Romney told supporters in Ohio Wednesday his tax-reform plan would probably not cut Americans' tax bills as much as they might be thinking.
"By the way, don't be expecting a huge cut in taxes, because I'm also going to lower deductions and exemptions," Romney told a crowd in Westerville, near Columbus.
"But by bringing rates down, we'll be able to let small businesses keep more of their money, so they can hire more people," he told the crowd. "My priority is jobs and I'll make it happen."
His campaign also backed away from statements Romney's tax plan would preserve most deductions for taxpayers whose adjusted gross income is less than $200,000 a year.
A staff member told The Wall Street Journal an alternative scenario would preserve those deductions for people who earn $100,000 or less, thus raising revenue by letting fewer taxpayers take deductions.
"What we're proposing is a tax reform -- it's not a tax cut," a campaign staffer told the Journal.
The staff member said the campaign hadn't committed to a plan, so things could change.
Romney has long proposed cutting all income-tax rates 20 percent and lowering the top corporate tax rate to 25 percent from 35 percent.
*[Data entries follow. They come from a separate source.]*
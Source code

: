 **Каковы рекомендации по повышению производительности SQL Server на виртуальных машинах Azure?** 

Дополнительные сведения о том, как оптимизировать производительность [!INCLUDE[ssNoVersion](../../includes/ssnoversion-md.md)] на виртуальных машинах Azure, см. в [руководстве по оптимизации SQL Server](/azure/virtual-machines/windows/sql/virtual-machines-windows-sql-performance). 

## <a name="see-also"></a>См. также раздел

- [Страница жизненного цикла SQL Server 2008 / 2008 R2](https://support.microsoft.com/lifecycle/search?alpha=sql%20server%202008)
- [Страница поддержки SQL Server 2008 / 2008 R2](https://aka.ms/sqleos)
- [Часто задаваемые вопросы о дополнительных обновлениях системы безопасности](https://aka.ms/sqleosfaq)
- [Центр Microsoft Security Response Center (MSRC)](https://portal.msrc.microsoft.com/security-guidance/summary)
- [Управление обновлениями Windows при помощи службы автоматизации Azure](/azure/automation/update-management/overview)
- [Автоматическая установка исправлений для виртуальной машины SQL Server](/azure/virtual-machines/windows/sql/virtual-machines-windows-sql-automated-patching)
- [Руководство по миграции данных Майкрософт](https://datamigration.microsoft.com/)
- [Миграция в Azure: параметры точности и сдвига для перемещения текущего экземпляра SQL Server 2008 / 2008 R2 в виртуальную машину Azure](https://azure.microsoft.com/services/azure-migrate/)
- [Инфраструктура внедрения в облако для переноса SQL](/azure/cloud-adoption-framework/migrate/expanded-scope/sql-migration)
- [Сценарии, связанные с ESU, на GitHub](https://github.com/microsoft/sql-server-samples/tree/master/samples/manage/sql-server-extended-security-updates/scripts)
He has said lower rates would spur economic growth.
He has also called for keeping the 15 percent top rate on capital gains and getting rid of capital gains taxes altogether for people making less than $200,000 a year. He has additionally said he would scrap the Alternative Minimum Tax and the estate tax.
The Tax Policy Center, a joint venture of the Urban Institute and the Brookings Institution, has said Romney can't do all those things without adding greatly to the deficit.
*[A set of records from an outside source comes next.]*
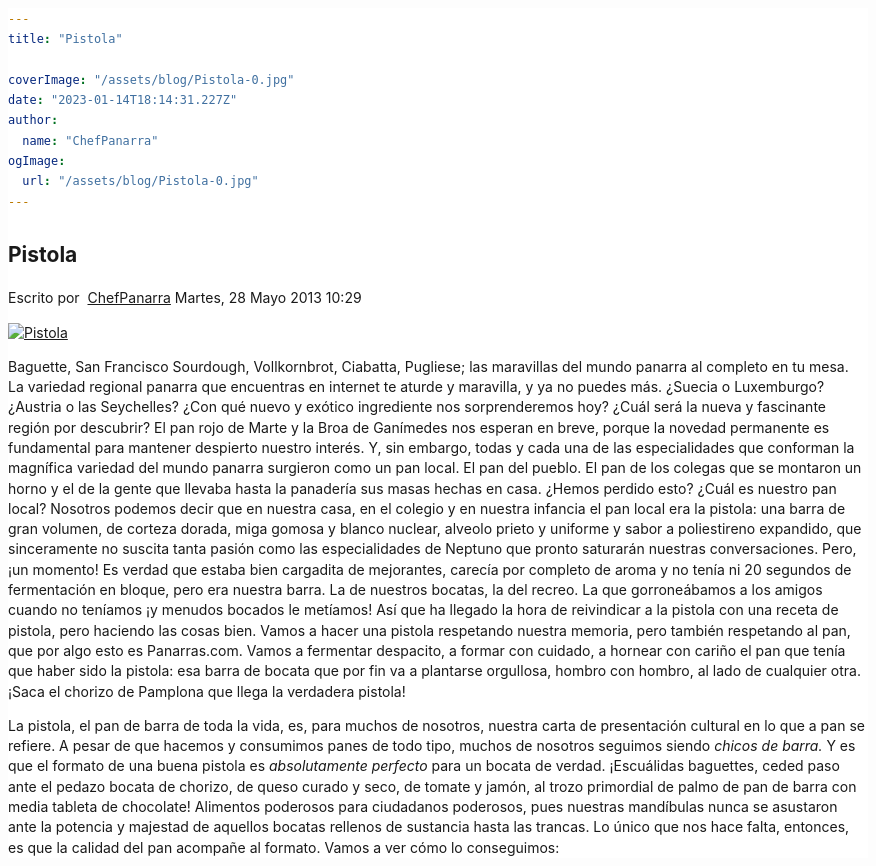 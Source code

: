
 ```yaml
---
title: "Pistola"

coverImage: "/assets/blog/Pistola-0.jpg"
date: "2023-01-14T18:14:31.227Z"
author:
  name: "ChefPanarra"
ogImage:
  url: "/assets/blog/Pistola-0.jpg"
---
```


## Pistola

Escrito por  [ChefPanarra](/web/20190131020135/http://www.panarras.com/index.php/home/recetas/panes-con-prefermento/itemlist/user/56-chefpanarra) Martes, 28 Mayo 2013 10:29

[![Pistola](https://web.archive.org/web/20190131020135im_/http://www.panarras.com/media/k2/items/cache/e7c0584255fa6f2981e510285a9e9e4f_L.jpg)](/web/20190131020135/http://www.panarras.com/media/k2/items/cache/e7c0584255fa6f2981e510285a9e9e4f_XL.jpg "Clic para vista previa de la imagen")

Baguette, San Francisco Sourdough, Vollkornbrot, Ciabatta, Pugliese; las maravillas del mundo panarra al completo en tu mesa. La variedad regional panarra que encuentras en internet te aturde y maravilla, y ya no puedes más. ¿Suecia o Luxemburgo? ¿Austria o las Seychelles? ¿Con qué nuevo y exótico ingrediente nos sorprenderemos hoy? ¿Cuál será la nueva y fascinante región por descubrir? El pan rojo de Marte y la Broa de Ganímedes nos esperan en breve, porque la novedad permanente es fundamental para mantener despierto nuestro interés. Y, sin embargo, todas y cada una de las especialidades que conforman la magnífica variedad del mundo panarra surgieron como un pan local. El pan del pueblo. El pan de los colegas que se montaron un horno y el de la gente que llevaba hasta la panadería sus masas hechas en casa. ¿Hemos perdido esto? ¿Cuál es nuestro pan local? Nosotros podemos decir que en nuestra casa, en el colegio y en nuestra infancia el pan local era la pistola: una barra de gran volumen, de corteza dorada, miga gomosa y blanco nuclear, alveolo prieto y uniforme y sabor a poliestireno expandido, que sinceramente no suscita tanta pasión como las especialidades de Neptuno que pronto saturarán nuestras conversaciones. Pero, ¡un momento! Es verdad que estaba bien cargadita de mejorantes, carecía por completo de aroma y no tenía ni 20 segundos de fermentación en bloque, pero era nuestra barra. La de nuestros bocatas, la del recreo. La que gorroneábamos a los amigos cuando no teníamos ¡y menudos bocados le metíamos! Así que ha llegado la hora de reivindicar a la pistola con una receta de pistola, pero haciendo las cosas bien. Vamos a hacer una pistola respetando nuestra memoria, pero también respetando al pan, que por algo esto es Panarras.com. Vamos a fermentar despacito, a formar con cuidado, a hornear con cariño el pan que tenía que haber sido la pistola: esa barra de bocata que por fin va a plantarse orgullosa, hombro con hombro, al lado de cualquier otra. ¡Saca el chorizo de Pamplona que llega la verdadera pistola!

La pistola, el pan de barra de toda la vida, es, para muchos de nosotros, nuestra carta de presentación cultural en lo que a pan se refiere. A pesar de que hacemos y consumimos panes de todo tipo, muchos de nosotros seguimos siendo *chicos de barra.* Y es que el formato de una buena pistola es _absolutamente perfecto_ para un bocata de verdad. ¡Escuálidas baguettes, ceded paso ante el pedazo bocata de chorizo, de queso curado y seco, de tomate y jamón, al trozo primordial de palmo de pan de barra con media tableta de chocolate! Alimentos poderosos para ciudadanos poderosos, pues nuestras mandíbulas nunca se asustaron ante la potencia y majestad de aquellos bocatas rellenos de sustancia hasta las trancas. Lo único que nos hace falta, entonces, es que la calidad del pan acompañe al formato. Vamos a ver cómo lo conseguimos:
Several outside estimates have said Romney's tax plan could cut revenue by $5 trillion over 10 years, which would expand the deficit considerably.
Obama seized on this Wednesday.
"My opponent and his running mate are big believers in top-down economics," he said in Bowling Green, Ohio, near Toledo. "They basically think that if we just spend another $5 trillion on tax cuts that favor the very wealthiest ... then prosperity and jobs will rain down on everybody else, the deficit will magically go away and we will live happily ever after."
While Romney, a former Massachusetts governor, told reporters as late as last week, "I want to lower taxes on middle-income people," he told CBS's "60 Minutes" in a broadcast that aired Sunday that because he plans to limit exemptions and deductions, most people will essentially pay the same taxes as before.
"That's right. Middle-income people will probably see a little break, because there'll be no tax on their savings," he said.